[Start of section]
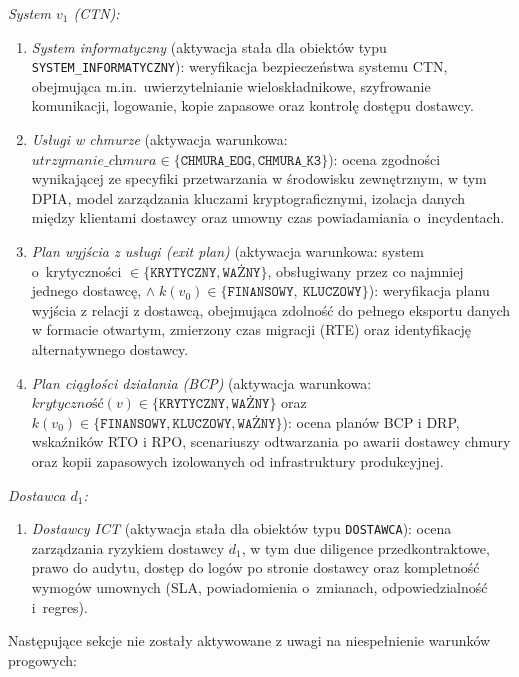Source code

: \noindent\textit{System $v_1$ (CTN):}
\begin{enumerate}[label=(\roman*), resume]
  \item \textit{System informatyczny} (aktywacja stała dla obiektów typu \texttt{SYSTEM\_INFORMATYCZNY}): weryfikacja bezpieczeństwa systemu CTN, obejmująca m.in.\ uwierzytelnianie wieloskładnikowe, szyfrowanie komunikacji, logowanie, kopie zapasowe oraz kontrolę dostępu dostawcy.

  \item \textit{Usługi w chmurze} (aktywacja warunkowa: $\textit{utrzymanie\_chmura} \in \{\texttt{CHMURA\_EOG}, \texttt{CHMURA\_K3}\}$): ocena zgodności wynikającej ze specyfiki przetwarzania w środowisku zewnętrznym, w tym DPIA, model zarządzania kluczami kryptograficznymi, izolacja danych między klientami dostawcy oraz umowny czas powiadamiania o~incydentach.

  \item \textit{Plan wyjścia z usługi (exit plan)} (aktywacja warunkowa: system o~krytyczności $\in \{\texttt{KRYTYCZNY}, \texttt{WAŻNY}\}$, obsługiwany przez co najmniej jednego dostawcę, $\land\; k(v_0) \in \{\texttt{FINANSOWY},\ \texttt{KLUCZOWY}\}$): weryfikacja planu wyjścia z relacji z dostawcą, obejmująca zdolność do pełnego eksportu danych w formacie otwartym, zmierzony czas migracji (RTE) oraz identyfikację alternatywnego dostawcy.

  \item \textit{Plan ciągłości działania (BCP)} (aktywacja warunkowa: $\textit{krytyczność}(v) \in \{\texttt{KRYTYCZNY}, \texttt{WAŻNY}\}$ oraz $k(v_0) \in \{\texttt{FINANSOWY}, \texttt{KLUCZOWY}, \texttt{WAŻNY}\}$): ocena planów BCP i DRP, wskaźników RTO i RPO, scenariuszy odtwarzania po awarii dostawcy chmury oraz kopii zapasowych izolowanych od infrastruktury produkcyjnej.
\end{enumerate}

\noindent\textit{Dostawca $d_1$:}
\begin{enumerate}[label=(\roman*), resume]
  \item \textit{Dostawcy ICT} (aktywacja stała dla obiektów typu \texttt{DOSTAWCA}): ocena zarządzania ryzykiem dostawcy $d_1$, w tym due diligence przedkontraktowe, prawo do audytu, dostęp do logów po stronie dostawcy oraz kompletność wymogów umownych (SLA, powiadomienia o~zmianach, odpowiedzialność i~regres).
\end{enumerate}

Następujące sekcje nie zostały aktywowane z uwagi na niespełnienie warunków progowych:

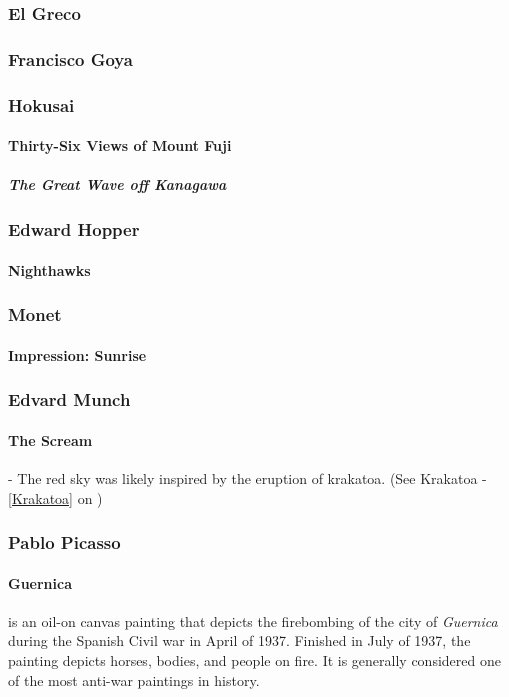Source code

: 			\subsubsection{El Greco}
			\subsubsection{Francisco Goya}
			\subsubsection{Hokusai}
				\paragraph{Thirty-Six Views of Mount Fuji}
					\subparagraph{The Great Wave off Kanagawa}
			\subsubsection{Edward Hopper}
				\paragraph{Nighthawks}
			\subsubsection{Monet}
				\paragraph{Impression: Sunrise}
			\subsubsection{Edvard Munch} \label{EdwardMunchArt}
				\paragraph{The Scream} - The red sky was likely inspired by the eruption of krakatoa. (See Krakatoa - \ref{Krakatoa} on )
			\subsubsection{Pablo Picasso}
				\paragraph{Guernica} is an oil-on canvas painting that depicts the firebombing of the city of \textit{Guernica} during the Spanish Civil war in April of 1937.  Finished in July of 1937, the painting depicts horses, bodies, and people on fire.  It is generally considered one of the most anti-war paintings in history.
[End of section]
[Start of section]
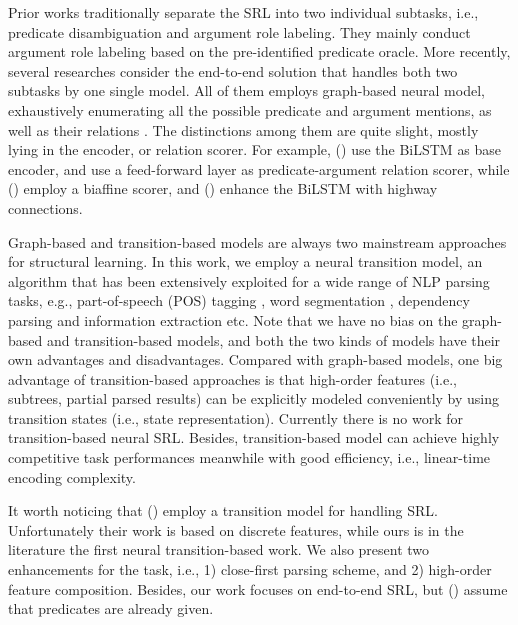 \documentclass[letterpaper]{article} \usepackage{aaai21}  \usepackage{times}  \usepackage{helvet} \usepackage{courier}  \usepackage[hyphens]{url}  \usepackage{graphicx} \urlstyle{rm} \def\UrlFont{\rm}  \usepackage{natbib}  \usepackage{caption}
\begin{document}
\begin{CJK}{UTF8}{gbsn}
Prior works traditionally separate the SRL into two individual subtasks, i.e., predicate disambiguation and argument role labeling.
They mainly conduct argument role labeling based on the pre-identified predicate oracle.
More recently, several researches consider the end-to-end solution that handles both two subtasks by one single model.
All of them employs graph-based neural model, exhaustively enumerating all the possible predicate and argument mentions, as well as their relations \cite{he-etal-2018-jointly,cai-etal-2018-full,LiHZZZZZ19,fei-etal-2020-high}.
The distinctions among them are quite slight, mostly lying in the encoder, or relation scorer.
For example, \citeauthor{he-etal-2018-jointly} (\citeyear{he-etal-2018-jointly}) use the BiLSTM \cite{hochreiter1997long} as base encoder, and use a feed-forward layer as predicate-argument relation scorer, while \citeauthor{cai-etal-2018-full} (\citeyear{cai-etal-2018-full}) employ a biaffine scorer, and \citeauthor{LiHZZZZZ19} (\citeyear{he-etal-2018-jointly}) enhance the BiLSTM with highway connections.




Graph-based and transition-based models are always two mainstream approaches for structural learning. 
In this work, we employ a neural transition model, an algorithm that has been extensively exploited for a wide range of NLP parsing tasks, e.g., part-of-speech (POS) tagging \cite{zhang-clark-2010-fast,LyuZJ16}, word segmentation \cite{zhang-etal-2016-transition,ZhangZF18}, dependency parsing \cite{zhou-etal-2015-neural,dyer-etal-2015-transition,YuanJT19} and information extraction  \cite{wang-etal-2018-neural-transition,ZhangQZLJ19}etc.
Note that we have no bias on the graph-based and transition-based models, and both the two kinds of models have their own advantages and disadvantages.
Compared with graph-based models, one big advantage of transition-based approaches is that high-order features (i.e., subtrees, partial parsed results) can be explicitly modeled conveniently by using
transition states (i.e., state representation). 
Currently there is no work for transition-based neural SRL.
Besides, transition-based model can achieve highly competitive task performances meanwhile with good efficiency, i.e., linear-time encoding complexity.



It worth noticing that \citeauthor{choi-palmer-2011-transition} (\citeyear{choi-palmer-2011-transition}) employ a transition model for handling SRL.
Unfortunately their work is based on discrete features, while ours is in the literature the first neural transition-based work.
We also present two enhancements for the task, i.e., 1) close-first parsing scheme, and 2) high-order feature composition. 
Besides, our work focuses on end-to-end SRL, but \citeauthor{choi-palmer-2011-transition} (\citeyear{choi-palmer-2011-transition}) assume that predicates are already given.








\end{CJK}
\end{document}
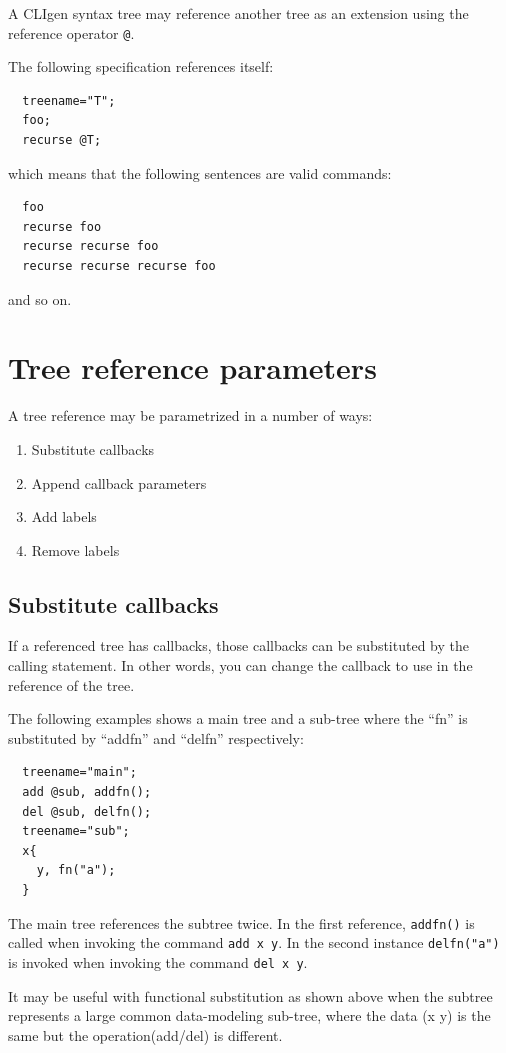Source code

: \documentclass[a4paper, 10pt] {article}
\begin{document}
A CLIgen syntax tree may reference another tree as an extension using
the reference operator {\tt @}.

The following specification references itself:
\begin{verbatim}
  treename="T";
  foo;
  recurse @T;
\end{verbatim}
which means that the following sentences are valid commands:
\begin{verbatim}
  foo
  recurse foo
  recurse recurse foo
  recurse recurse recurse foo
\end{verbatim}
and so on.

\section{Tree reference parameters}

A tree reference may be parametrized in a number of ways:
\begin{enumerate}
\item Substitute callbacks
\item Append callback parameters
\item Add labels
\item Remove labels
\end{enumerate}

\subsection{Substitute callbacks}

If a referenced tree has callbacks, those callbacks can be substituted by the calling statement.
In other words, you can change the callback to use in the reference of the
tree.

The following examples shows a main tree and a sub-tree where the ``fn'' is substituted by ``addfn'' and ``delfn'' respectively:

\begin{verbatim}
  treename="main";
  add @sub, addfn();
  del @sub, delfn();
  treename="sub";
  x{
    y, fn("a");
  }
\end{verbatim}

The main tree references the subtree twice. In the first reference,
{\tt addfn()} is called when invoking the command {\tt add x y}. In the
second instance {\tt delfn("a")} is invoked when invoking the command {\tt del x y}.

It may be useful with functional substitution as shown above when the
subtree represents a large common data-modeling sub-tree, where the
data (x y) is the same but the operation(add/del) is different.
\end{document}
[End of section]
[Start of section]
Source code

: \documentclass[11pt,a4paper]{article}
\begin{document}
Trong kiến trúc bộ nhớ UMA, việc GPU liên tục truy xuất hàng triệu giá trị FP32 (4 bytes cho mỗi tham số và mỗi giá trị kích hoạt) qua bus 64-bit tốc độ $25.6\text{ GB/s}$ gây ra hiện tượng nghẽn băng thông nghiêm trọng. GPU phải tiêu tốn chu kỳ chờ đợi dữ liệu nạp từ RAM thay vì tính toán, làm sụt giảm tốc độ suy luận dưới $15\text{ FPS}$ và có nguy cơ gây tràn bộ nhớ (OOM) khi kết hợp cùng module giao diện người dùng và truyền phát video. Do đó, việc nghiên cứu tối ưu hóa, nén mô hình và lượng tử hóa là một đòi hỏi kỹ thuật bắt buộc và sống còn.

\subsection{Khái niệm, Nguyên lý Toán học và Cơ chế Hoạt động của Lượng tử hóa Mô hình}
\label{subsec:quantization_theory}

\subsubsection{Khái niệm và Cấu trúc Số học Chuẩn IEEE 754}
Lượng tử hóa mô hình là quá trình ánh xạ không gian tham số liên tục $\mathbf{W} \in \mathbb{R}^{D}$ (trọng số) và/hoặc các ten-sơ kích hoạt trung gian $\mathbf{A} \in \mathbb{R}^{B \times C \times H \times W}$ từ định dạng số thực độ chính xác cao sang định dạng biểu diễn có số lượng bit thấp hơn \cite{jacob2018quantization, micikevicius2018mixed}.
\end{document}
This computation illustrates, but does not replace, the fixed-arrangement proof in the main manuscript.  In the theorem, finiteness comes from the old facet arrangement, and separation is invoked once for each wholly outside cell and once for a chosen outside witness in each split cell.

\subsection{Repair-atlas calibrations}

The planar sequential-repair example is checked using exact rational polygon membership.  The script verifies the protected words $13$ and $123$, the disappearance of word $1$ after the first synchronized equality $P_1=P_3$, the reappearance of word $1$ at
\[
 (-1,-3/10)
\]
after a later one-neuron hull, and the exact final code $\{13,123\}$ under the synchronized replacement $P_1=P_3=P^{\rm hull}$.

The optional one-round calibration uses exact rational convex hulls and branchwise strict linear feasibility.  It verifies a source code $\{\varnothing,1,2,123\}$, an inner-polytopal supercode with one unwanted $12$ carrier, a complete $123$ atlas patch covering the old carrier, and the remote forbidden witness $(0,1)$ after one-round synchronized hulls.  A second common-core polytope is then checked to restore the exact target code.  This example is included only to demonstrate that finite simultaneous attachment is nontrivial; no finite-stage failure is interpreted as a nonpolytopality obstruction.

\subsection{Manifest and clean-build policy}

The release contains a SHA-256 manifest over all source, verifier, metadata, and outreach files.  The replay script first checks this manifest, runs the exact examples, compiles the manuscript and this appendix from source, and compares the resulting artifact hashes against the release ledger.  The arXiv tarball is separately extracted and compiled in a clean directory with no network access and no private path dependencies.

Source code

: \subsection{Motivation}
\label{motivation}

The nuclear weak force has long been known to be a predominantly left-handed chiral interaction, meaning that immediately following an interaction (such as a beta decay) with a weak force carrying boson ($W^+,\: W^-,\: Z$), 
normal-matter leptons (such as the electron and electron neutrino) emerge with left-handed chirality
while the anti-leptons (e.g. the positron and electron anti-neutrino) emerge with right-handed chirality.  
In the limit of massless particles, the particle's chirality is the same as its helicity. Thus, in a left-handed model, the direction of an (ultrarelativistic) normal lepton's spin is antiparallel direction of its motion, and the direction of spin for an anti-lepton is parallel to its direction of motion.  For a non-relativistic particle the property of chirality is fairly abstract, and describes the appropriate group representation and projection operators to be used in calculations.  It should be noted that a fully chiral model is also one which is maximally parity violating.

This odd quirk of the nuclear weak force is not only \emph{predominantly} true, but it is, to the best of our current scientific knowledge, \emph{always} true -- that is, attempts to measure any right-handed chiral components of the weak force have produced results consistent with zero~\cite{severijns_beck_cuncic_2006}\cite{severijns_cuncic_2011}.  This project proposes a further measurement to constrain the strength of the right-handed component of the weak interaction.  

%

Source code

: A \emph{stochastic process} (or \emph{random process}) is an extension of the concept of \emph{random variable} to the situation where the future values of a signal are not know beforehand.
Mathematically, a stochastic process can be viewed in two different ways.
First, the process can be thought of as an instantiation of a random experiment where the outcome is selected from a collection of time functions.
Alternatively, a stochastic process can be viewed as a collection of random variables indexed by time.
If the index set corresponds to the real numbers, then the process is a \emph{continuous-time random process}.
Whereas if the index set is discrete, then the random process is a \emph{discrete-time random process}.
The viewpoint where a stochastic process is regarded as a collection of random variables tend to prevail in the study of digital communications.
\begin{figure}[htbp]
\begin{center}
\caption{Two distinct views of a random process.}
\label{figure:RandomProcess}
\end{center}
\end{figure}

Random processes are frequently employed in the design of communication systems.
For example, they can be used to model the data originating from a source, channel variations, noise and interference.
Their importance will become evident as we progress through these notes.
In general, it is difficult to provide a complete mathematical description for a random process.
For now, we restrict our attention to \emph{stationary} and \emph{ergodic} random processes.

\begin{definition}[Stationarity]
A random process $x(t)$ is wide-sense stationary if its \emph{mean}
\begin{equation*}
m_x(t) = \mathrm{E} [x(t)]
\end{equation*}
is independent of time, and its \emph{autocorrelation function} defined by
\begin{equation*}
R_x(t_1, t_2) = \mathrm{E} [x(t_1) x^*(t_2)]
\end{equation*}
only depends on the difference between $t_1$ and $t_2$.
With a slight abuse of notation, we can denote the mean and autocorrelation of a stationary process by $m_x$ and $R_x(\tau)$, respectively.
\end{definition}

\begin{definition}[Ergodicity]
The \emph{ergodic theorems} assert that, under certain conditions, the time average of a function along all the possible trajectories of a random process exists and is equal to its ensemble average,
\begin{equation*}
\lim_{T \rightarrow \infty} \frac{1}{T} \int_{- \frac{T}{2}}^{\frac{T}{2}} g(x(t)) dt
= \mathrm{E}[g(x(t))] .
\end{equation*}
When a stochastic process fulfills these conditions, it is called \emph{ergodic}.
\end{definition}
[End of section]
> [Task item]:
The exact lines of the material above starting at the one that contains "del @sub, delfn();" and ending at the one that contains "is invoked when" are what to retype; leave out everything else.

> [Exercise answer]:
  del @sub, delfn();
  treename="sub";
  x{
    y, fn("a");
  }
\end{verbatim}

The main tree references the subtree twice. In the first reference,
{\tt addfn()} is called when invoking the command {\tt add x y}. In the
second instance {\tt delfn("a")} is invoked when invoking the command {\tt del x y}.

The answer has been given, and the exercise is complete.